Oil Futures Drop to New Lows on Global Growth and Oil Glut Concerns
Oil futures slide as oversupply sentiment continues to dominate market chatter Reuters

Oil futures remained in negative territory on Friday (4 November) as traders continued to fret over Opec's ability to deliver on its promised production cut.

At 11.01am BST, the West Texas Intermediate (WTI) front month futures contract was down 0.11% or five cents to $44.62 per barrel, while Brent was 0.45% or 21 cents lower at $46.14 per barrel, as both contracts stayed within overnight ranges in Asian and early European trading.

As Opec struggles to come good on its pledge to lower headline production from 34.6 million barrels per day (bpd) to a 32.5 million to 33.0 million bpd range, Russia posted yet another growth in supply on account of new oilfields coming on-stream. Data obtained by Reuters pointed to headline Russian output averaging 11.23 million bpd in October; an increment of 60,000 month-on-month and 400,000 year-on-year.

While both Russia and Opec remain engaged in talks aimed at cutting production, former Saudi Oil Minister Ali Al-Naimi claimed in his memoirs published on Thursday (3 November), that past attempts at getting the Kremlin to cooperate on oil output cuts has almost always ended in failure.

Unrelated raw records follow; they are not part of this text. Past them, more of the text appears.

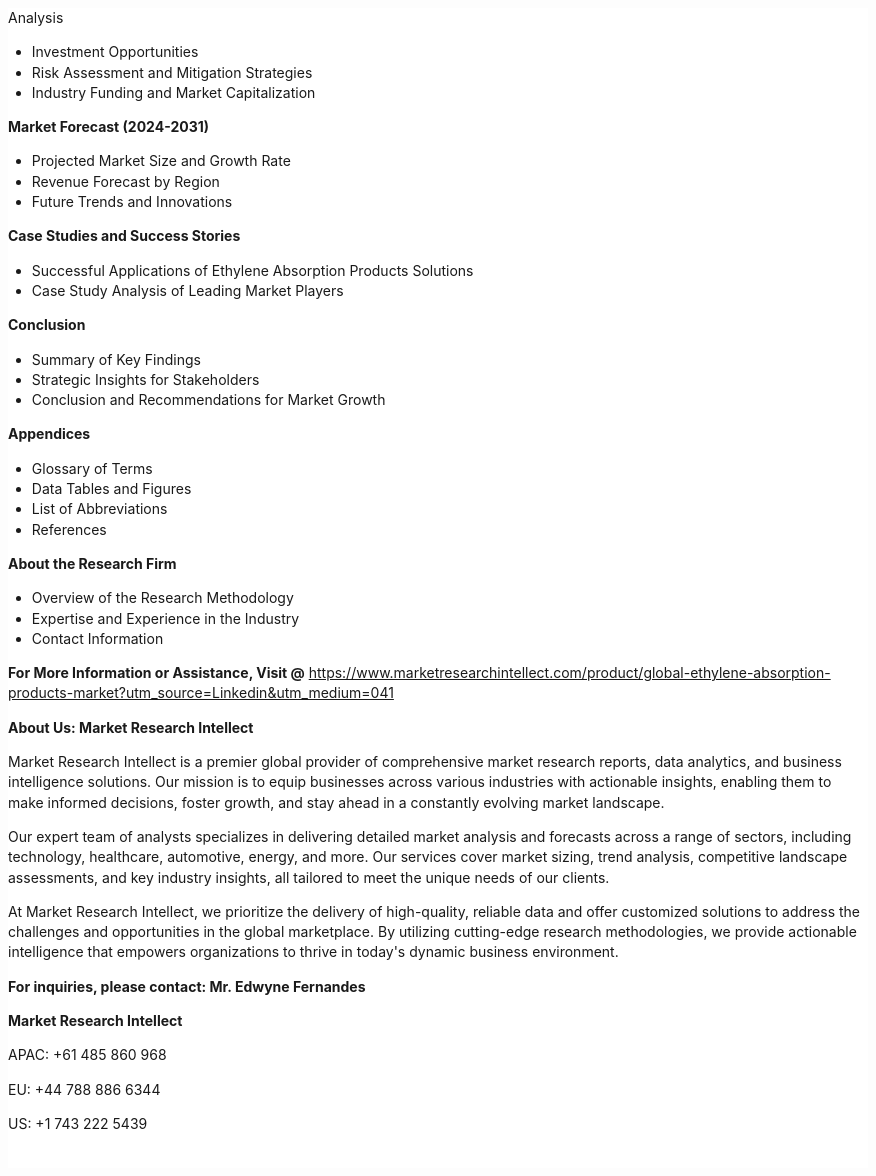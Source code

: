 Analysis</strong></p><ul><li>Investment Opportunities</li><li>Risk Assessment and Mitigation Strategies</li><li>Industry Funding and Market Capitalization</li></ul><p><strong>Market Forecast (2024-2031)</strong></p><ul><li>Projected Market Size and Growth Rate</li><li>Revenue Forecast by Region</li><li>Future Trends and Innovations</li></ul><p><strong>Case Studies and Success Stories</strong></p><ul><li>Successful Applications of Ethylene Absorption Products Solutions</li><li>Case Study Analysis of Leading Market Players</li></ul><p><strong>Conclusion</strong></p><ul><li>Summary of Key Findings</li><li>Strategic Insights for Stakeholders</li><li>Conclusion and Recommendations for Market Growth</li></ul><p><strong>Appendices</strong></p><ul><li>Glossary of Terms</li><li>Data Tables and Figures</li><li>List of Abbreviations</li><li>References</li></ul><p><strong>About the Research Firm</strong></p><ul><li>Overview of the Research Methodology</li><li>Expertise and Experience in the Industry</li><li>Contact Information</li></ul></div><div class="article-main__content" data-test-id="publishing-text-block"><p><span class="font-[700]"><strong>For More Information or Assistance, Visit @</strong>&nbsp;<a href="https://www.marketresearchintellect.com/product/global-ethylene-absorption-products-market?utm_source=Linkedin&utm_medium=041">https://www.marketresearchintellect.com/product/global-ethylene-absorption-products-market?utm_source=Linkedin&utm_medium=041</a></span></p><p><strong>About Us: Market Research Intellect</strong></p><p>Market Research Intellect is a premier global provider of comprehensive market research reports, data analytics, and business intelligence solutions. Our mission is to equip businesses across various industries with actionable insights, enabling them to make informed decisions, foster growth, and stay ahead in a constantly evolving market landscape.</p><p>Our expert team of analysts specializes in delivering detailed market analysis and forecasts across a range of sectors, including technology, healthcare, automotive, energy, and more. Our services cover market sizing, trend analysis, competitive landscape assessments, and key industry insights, all tailored to meet the unique needs of our clients.</p><p>At Market Research Intellect, we prioritize the delivery of high-quality, reliable data and offer customized solutions to address the challenges and opportunities in the global marketplace. By utilizing cutting-edge research methodologies, we provide actionable intelligence that empowers organizations to thrive in today's dynamic business environment.</p><p><strong>For inquiries, please contact: Mr. Edwyne Fernandes</strong></p><p><strong>Market Research Intellect</strong></p><p>APAC: +61 485 860 968</p><p>EU: +44 788 886 6344</p><p>US: +1 743 222 5439</p></div><div class="article-main__content" data-test-id="publishing-text-block">&nbsp;</div>
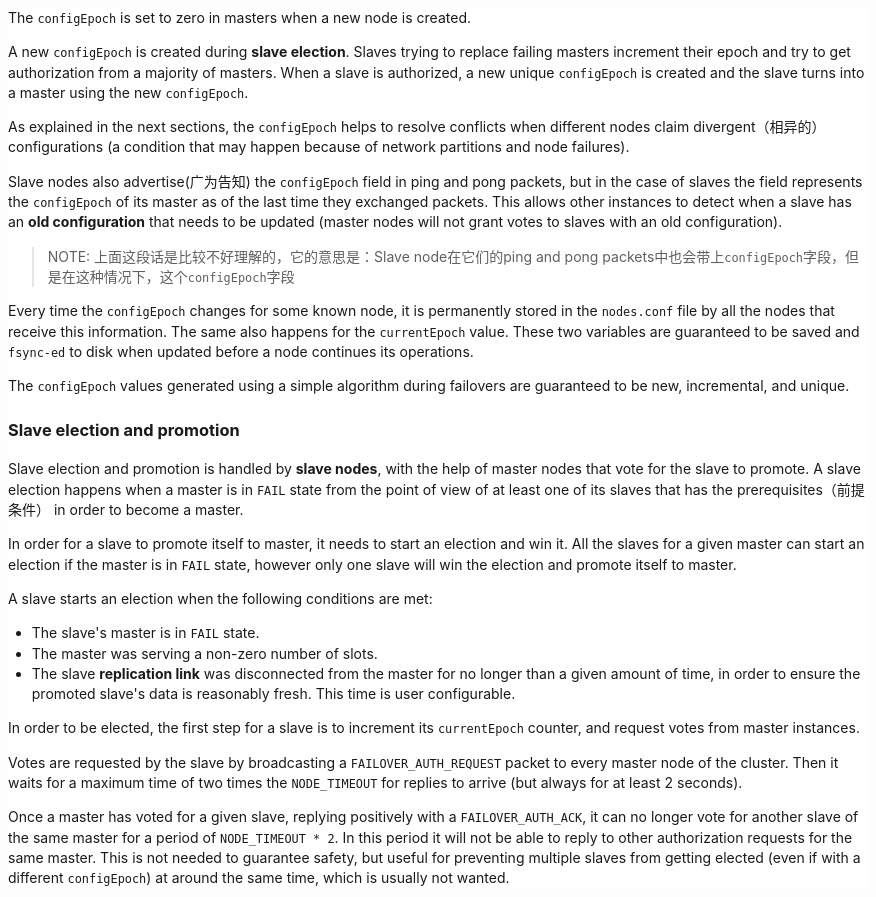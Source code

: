 The `configEpoch` is set to zero in masters when a new node is created.

A new `configEpoch` is created during **slave election**. Slaves trying to replace failing masters increment their epoch and try to get authorization from a majority of masters. When a slave is authorized, a new unique `configEpoch` is created and the slave turns into a master using the new `configEpoch`.

As explained in the next sections, the `configEpoch` helps to resolve conflicts when different nodes claim divergent（相异的） configurations (a condition that may happen because of network partitions and node failures).

Slave nodes also advertise(广为告知) the `configEpoch` field in ping and pong packets, but in the case of slaves the field represents the `configEpoch` of its master as of the last time they exchanged packets. This allows other instances to detect when a slave has an **old configuration** that needs to be updated (master nodes will not grant votes to slaves with an old configuration).

> NOTE: 上面这段话是比较不好理解的，它的意思是：Slave node在它们的ping and pong packets中也会带上`configEpoch`字段，但是在这种情况下，这个`configEpoch`字段

Every time the `configEpoch` changes for some known node, it is permanently stored in the `nodes.conf` file by all the nodes that receive this information. The same also happens for the `currentEpoch` value. These two variables are guaranteed to be saved and `fsync-ed` to disk when updated before a node continues its operations.

The `configEpoch` values generated using a simple algorithm during failovers are guaranteed to be new, incremental, and unique.



### Slave election and promotion

Slave election and promotion is handled by **slave nodes**, with the help of master nodes that vote for the slave to promote. A slave election happens when a master is in `FAIL` state from the point of view of at least one of its slaves that has the prerequisites（前提条件） in order to become a master.

In order for a slave to promote itself to master, it needs to start an election and win it. All the slaves for a given master can start an election if the master is in `FAIL` state, however only one slave will win the election and promote itself to master.

A slave starts an election when the following conditions are met:

- The slave's master is in `FAIL` state.
- The master was serving a non-zero number of slots.
- The slave **replication link** was disconnected from the master for no longer than a given amount of time, in order to ensure the promoted slave's data is reasonably fresh. This time is user configurable.

In order to be elected, the first step for a slave is to increment its `currentEpoch` counter, and request votes from master instances.

Votes are requested by the slave by broadcasting a `FAILOVER_AUTH_REQUEST` packet to every master node of the cluster. Then it waits for a maximum time of two times the `NODE_TIMEOUT` for replies to arrive (but always for at least 2 seconds).

Once a master has voted for a given slave, replying positively with a `FAILOVER_AUTH_ACK`, it can no longer vote for another slave of the same master for a period of `NODE_TIMEOUT * 2`. In this period it will not be able to reply to other authorization requests for the same master. This is not needed to guarantee safety, but useful for preventing multiple slaves from getting elected (even if with a different `configEpoch`) at around the same time, which is usually not wanted.
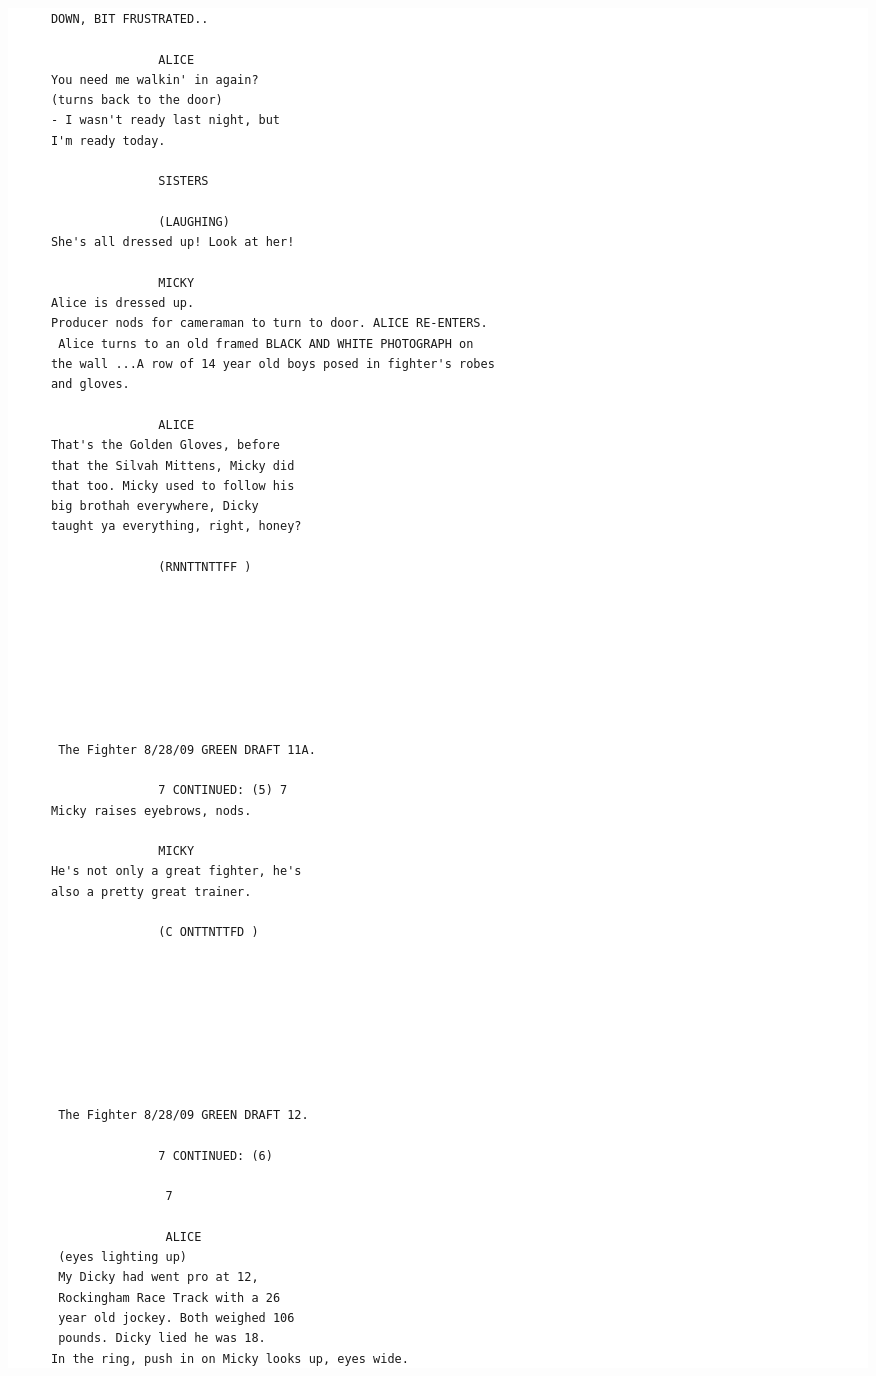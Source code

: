           DOWN, BIT FRUSTRATED..

                         ALICE
          You need me walkin' in again?
          (turns back to the door)
          - I wasn't ready last night, but
          I'm ready today.

                         SISTERS

                         (LAUGHING)
          She's all dressed up! Look at her!

                         MICKY
          Alice is dressed up.
          Producer nods for cameraman to turn to door. ALICE RE-ENTERS.
           Alice turns to an old framed BLACK AND WHITE PHOTOGRAPH on
          the wall ...A row of 14 year old boys posed in fighter's robes
          and gloves.

                         ALICE
          That's the Golden Gloves, before
          that the Silvah Mittens, Micky did
          that too. Micky used to follow his
          big brothah everywhere, Dicky
          taught ya everything, right, honey?

                         (RNNTTNTTFF )

                         

                         

                         

                         
           The Fighter 8/28/09 GREEN DRAFT 11A.

                         7 CONTINUED: (5) 7
          Micky raises eyebrows, nods.

                         MICKY
          He's not only a great fighter, he's
          also a pretty great trainer.

                         (C ONTTNTTFD )

                         

                         

                         

                         
           The Fighter 8/28/09 GREEN DRAFT 12.

                         7 CONTINUED: (6)

                          7

                          ALICE
           (eyes lighting up)
           My Dicky had went pro at 12,
           Rockingham Race Track with a 26
           year old jockey. Both weighed 106
           pounds. Dicky lied he was 18.
          In the ring, push in on Micky looks up, eyes wide.
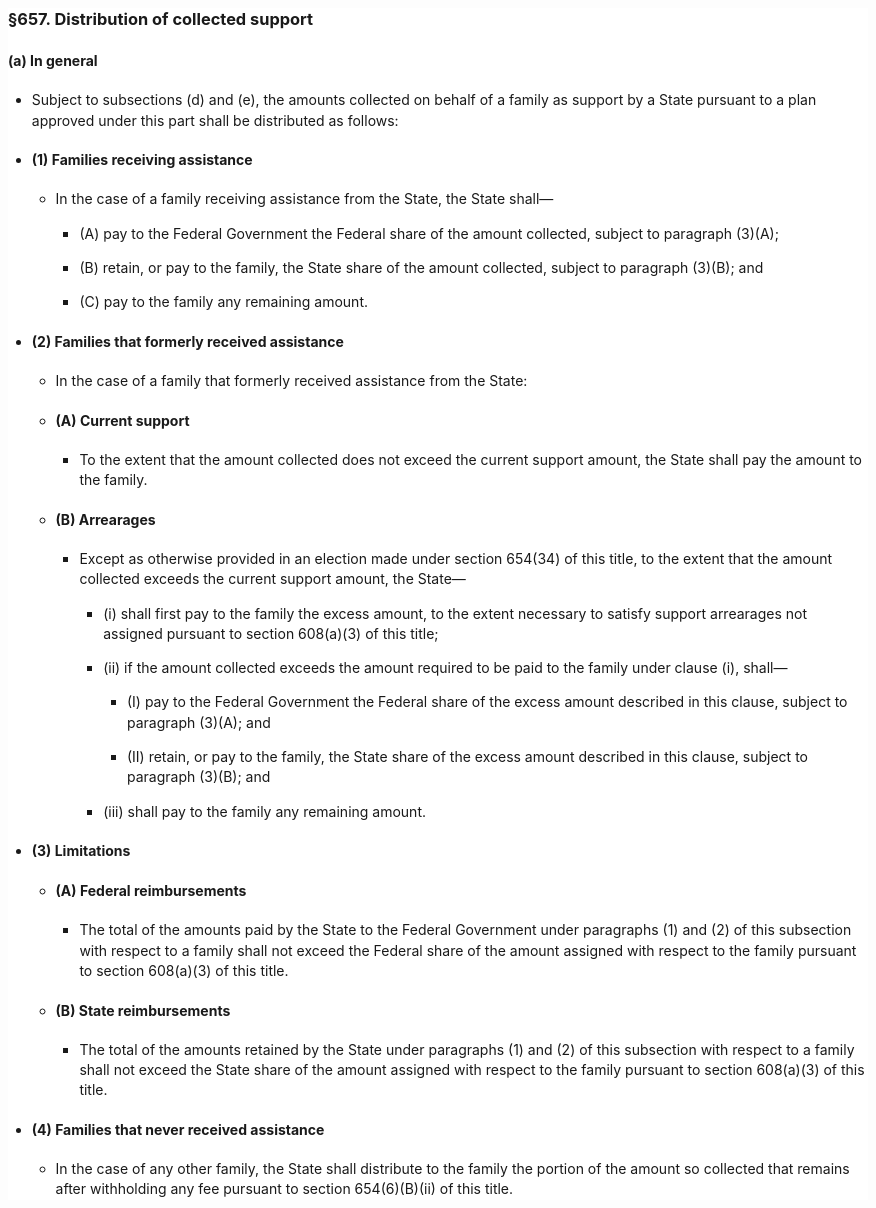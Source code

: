 ### §657. Distribution of collected support
#### (a) In general
* Subject to subsections (d) and (e), the amounts collected on behalf of a family as support by a State pursuant to a plan approved under this part shall be distributed as follows:

* #### (1) Families receiving assistance
  * In the case of a family receiving assistance from the State, the State shall—

    * (A) pay to the Federal Government the Federal share of the amount collected, subject to paragraph (3)(A);

    * (B) retain, or pay to the family, the State share of the amount collected, subject to paragraph (3)(B); and

    * (C) pay to the family any remaining amount.

* #### (2) Families that formerly received assistance
  * In the case of a family that formerly received assistance from the State:

  * #### (A) Current support
    * To the extent that the amount collected does not exceed the current support amount, the State shall pay the amount to the family.

  * #### (B) Arrearages
    * Except as otherwise provided in an election made under section 654(34) of this title, to the extent that the amount collected exceeds the current support amount, the State—

      * (i) shall first pay to the family the excess amount, to the extent necessary to satisfy support arrearages not assigned pursuant to section 608(a)(3) of this title;

      * (ii) if the amount collected exceeds the amount required to be paid to the family under clause (i), shall—

        * (I) pay to the Federal Government the Federal share of the excess amount described in this clause, subject to paragraph (3)(A); and

        * (II) retain, or pay to the family, the State share of the excess amount described in this clause, subject to paragraph (3)(B); and


      * (iii) shall pay to the family any remaining amount.

* #### (3) Limitations
  * #### (A) Federal reimbursements
    * The total of the amounts paid by the State to the Federal Government under paragraphs (1) and (2) of this subsection with respect to a family shall not exceed the Federal share of the amount assigned with respect to the family pursuant to section 608(a)(3) of this title.

  * #### (B) State reimbursements
    * The total of the amounts retained by the State under paragraphs (1) and (2) of this subsection with respect to a family shall not exceed the State share of the amount assigned with respect to the family pursuant to section 608(a)(3) of this title.

* #### (4) Families that never received assistance
  * In the case of any other family, the State shall distribute to the family the portion of the amount so collected that remains after withholding any fee pursuant to section 654(6)(B)(ii) of this title.
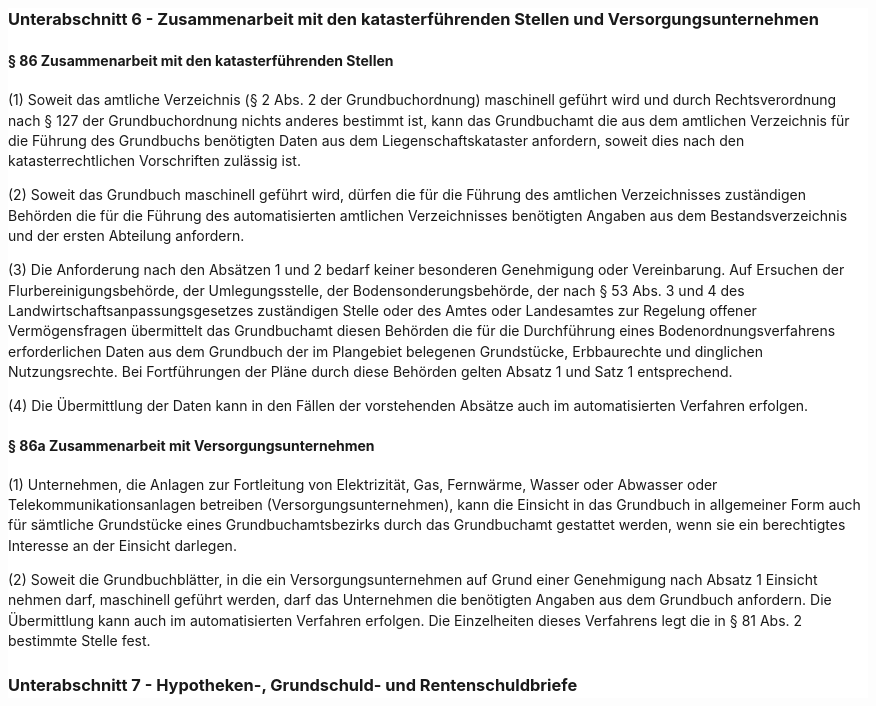 
### Unterabschnitt 6 - Zusammenarbeit mit den katasterführenden Stellen und Versorgungsunternehmen



#### § 86 Zusammenarbeit mit den katasterführenden Stellen

(1) Soweit das amtliche Verzeichnis (§ 2 Abs. 2 der Grundbuchordnung)
maschinell geführt wird und durch Rechtsverordnung nach § 127 der
Grundbuchordnung nichts anderes bestimmt ist, kann das Grundbuchamt
die aus dem amtlichen Verzeichnis für die Führung des Grundbuchs
benötigten Daten aus dem Liegenschaftskataster anfordern, soweit dies
nach den katasterrechtlichen Vorschriften zulässig ist.

(2) Soweit das Grundbuch maschinell geführt wird, dürfen die für die
Führung des amtlichen Verzeichnisses zuständigen Behörden die für die
Führung des automatisierten amtlichen Verzeichnisses benötigten
Angaben aus dem Bestandsverzeichnis und der ersten Abteilung
anfordern.

(3) Die Anforderung nach den Absätzen 1 und 2 bedarf keiner besonderen
Genehmigung oder Vereinbarung. Auf Ersuchen der
Flurbereinigungsbehörde, der Umlegungsstelle, der
Bodensonderungsbehörde, der nach § 53 Abs. 3 und 4 des
Landwirtschaftsanpassungsgesetzes zuständigen Stelle oder des Amtes
oder Landesamtes zur Regelung offener Vermögensfragen übermittelt das
Grundbuchamt diesen Behörden die für die Durchführung eines
Bodenordnungsverfahrens erforderlichen Daten aus dem Grundbuch der im
Plangebiet belegenen Grundstücke, Erbbaurechte und dinglichen
Nutzungsrechte. Bei Fortführungen der Pläne durch diese Behörden
gelten Absatz 1 und Satz 1 entsprechend.

(4) Die Übermittlung der Daten kann in den Fällen der vorstehenden
Absätze auch im automatisierten Verfahren erfolgen.


#### § 86a Zusammenarbeit mit Versorgungsunternehmen

(1) Unternehmen, die Anlagen zur Fortleitung von Elektrizität, Gas,
Fernwärme, Wasser oder Abwasser oder Telekommunikationsanlagen
betreiben (Versorgungsunternehmen), kann die Einsicht in das Grundbuch
in allgemeiner Form auch für sämtliche Grundstücke eines
Grundbuchamtsbezirks durch das Grundbuchamt gestattet werden, wenn sie
ein berechtigtes Interesse an der Einsicht darlegen.

(2) Soweit die Grundbuchblätter, in die ein Versorgungsunternehmen auf
Grund einer Genehmigung nach Absatz 1 Einsicht nehmen darf, maschinell
geführt werden, darf das Unternehmen die benötigten Angaben aus dem
Grundbuch anfordern. Die Übermittlung kann auch im automatisierten
Verfahren erfolgen. Die Einzelheiten dieses Verfahrens legt die in §
81 Abs. 2 bestimmte Stelle fest.


### Unterabschnitt 7 - Hypotheken-, Grundschuld- und Rentenschuldbriefe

Analysts at JBC Energy said bearish sentiment and fears of a supply glut were firmly entrenched in trading sentiment. "Pessimism continues after this week's huge US crude stock build and ongoing scepticism surrounding potential Opec action.

"Additionally, shipments from primary North Sea crude streams are set to rise some 10% month-over-month to a more than four-year high of 2.16 million bpd in December, according to data compiled by Bloomberg. Even news of an attack on Nigerian Forcados crude export infrastructure failed to support prices."

Away from oil market, gold stayed above $1,300 an ounce following an overnight uptick. At 11.16am BST, the Comex gold futures contract for December delivery was down a mere 0.05% or 60 cents to $1,302.70 an ounce.

Josh Saul, chief executive officer of The Pure Gold Company, told IBTimes UK that jitters over Brexit and the US elections were propping up purchases of physical gold.

"For the first time in decades, we are calling on gold in the ground in incremental volumes. Physical gold is in finite supply, and not many are selling. On the contrary, for first 10 months of the year, we have seen a 39% rise in purchases on an annualised basis. There are people who have never purchased physical gold before, but now feel inclined to do so, worried about the future."

Elsewhere, Comex silver futures slid 0.33% or 6 cents to $18.36 an ounce, while spot platinum was 0.23% or $2.34 lower at $993.85 an ounce.